§ **DATA LISTING**
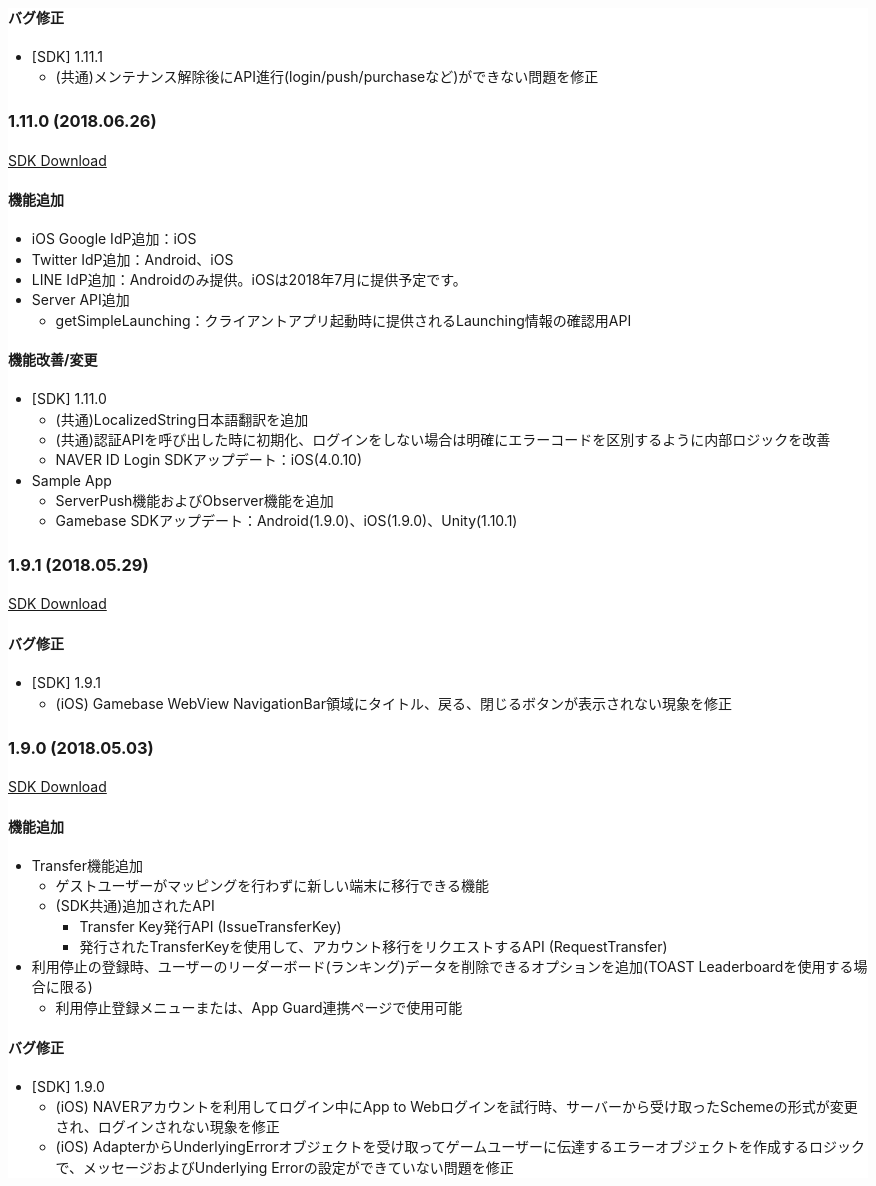 #### バグ修正
* [SDK] 1.11.1
    * (共通)メンテナンス解除後にAPI進行(login/push/purchaseなど)ができない問題を修正

### 1.11.0 (2018.06.26) 
[SDK Download](https://static.toastoven.net/toastcloud/sdk_download/gamebase/v1.11.0/GamebaseSDK-iOS.zip)

#### 機能追加
* iOS Google IdP追加：iOS
* Twitter IdP追加：Android、iOS
* LINE IdP追加：Androidのみ提供。iOSは2018年7月に提供予定です。
* Server API追加
    * getSimpleLaunching：クライアントアプリ起動時に提供されるLaunching情報の確認用API
    
#### 機能改善/変更
* [SDK] 1.11.0
    * (共通)LocalizedString日本語翻訳を追加
    * (共通)認証APIを呼び出した時に初期化、ログインをしない場合は明確にエラーコードを区別するように内部ロジックを改善
    * NAVER ID Login SDKアップデート：iOS(4.0.10)
* Sample App 
    * ServerPush機能およびObserver機能を追加
    * Gamebase SDKアップデート：Android(1.9.0)、iOS(1.9.0)、Unity(1.10.1)    

### 1.9.1 (2018.05.29) 
[SDK Download](https://static.toastoven.net/toastcloud/sdk_download/gamebase/v1.9.1/GamebaseSDK-iOS.zip)

#### バグ修正
* [SDK] 1.9.1
    * (iOS) Gamebase WebView NavigationBar領域にタイトル、戻る、閉じるボタンが表示されない現象を修正
  
### 1.9.0 (2018.05.03) 
[SDK Download](https://static.toastoven.net/toastcloud/sdk_download/gamebase/v1.9.0/GamebaseSDK-iOS.zip)

#### 機能追加
* Transfer機能追加
    * ゲストユーザーがマッピングを行わずに新しい端末に移行できる機能
    * (SDK共通)追加されたAPI 
        * Transfer Key発行API (IssueTransferKey)
        * 発行されたTransferKeyを使用して、アカウント移行をリクエストするAPI (RequestTransfer)
* 利用停止の登録時、ユーザーのリーダーボード(ランキング)データを削除できるオプションを追加(TOAST Leaderboardを使用する場合に限る)
    * 利用停止登録メニューまたは、App Guard連携ページで使用可能

#### バグ修正
* [SDK] 1.9.0
    * (iOS) NAVERアカウントを利用してログイン中にApp to Webログインを試行時、サーバーから受け取ったSchemeの形式が変更され、ログインされない現象を修正
    * (iOS) AdapterからUnderlyingErrorオブジェクトを受け取ってゲームユーザーに伝達するエラーオブジェクトを作成するロジックで、メッセージおよびUnderlying Errorの設定ができていない問題を修正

§ **WHAT IS REQUIRED**
Print each entry exactly, leaving pictures out.

§ **EXERCISE RESULT**
 #### バグ修正
* [SDK] 1.11.1
    * (共通)メンテナンス解除後にAPI進行(login/push/purchaseなど)ができない問題を修正

### 1.11.0 (2018.06.26) 
[SDK Download](https://static.toastoven.net/toastcloud/sdk_download/gamebase/v1.11.0/GamebaseSDK-iOS.zip)

#### 機能追加
* iOS Google IdP追加：iOS
* Twitter IdP追加：Android、iOS
* LINE IdP追加：Androidのみ提供。iOSは2018年7月に提供予定です。
* Server API追加
    * getSimpleLaunching：クライアントアプリ起動時に提供されるLaunching情報の確認用API
    
#### 機能改善/変更
* [SDK] 1.11.0
    * (共通)LocalizedString日本語翻訳を追加
    * (共通)認証APIを呼び出した時に初期化、ログインをしない場合は明確にエラーコードを区別するように内部ロジックを改善
    * NAVER ID Login SDKアップデート：iOS(4.0.10)
* Sample App 
    * ServerPush機能およびObserver機能を追加
    * Gamebase SDKアップデート：Android(1.9.0)、iOS(1.9.0)、Unity(1.10.1)    

### 1.9.1 (2018.05.29) 
[SDK Download](https://static.toastoven.net/toastcloud/sdk_download/gamebase/v1.9.1/GamebaseSDK-iOS.zip)

#### バグ修正
* [SDK] 1.9.1
    * (iOS) Gamebase WebView NavigationBar領域にタイトル、戻る、閉じるボタンが表示されない現象を修正
  
### 1.9.0 (2018.05.03) 
[SDK Download](https://static.toastoven.net/toastcloud/sdk_download/gamebase/v1.9.0/GamebaseSDK-iOS.zip)

#### 機能追加
* Transfer機能追加
    * ゲストユーザーがマッピングを行わずに新しい端末に移行できる機能
    * (SDK共通)追加されたAPI 
        * Transfer Key発行API (IssueTransferKey)
        * 発行されたTransferKeyを使用して、アカウント移行をリクエストするAPI (RequestTransfer)
* 利用停止の登録時、ユーザーのリーダーボード(ランキング)データを削除できるオプションを追加(TOAST Leaderboardを使用する場合に限る)
    * 利用停止登録メニューまたは、App Guard連携ページで使用可能

#### バグ修正
* [SDK] 1.9.0
    * (iOS) NAVERアカウントを利用してログイン中にApp to Webログインを試行時、サーバーから受け取ったSchemeの形式が変更され、ログインされない現象を修正
    * (iOS) AdapterからUnderlyingErrorオブジェクトを受け取ってゲームユーザーに伝達するエラーオブジェクトを作成するロジックで、メッセージおよびUnderlying Errorの設定ができていない問題を修正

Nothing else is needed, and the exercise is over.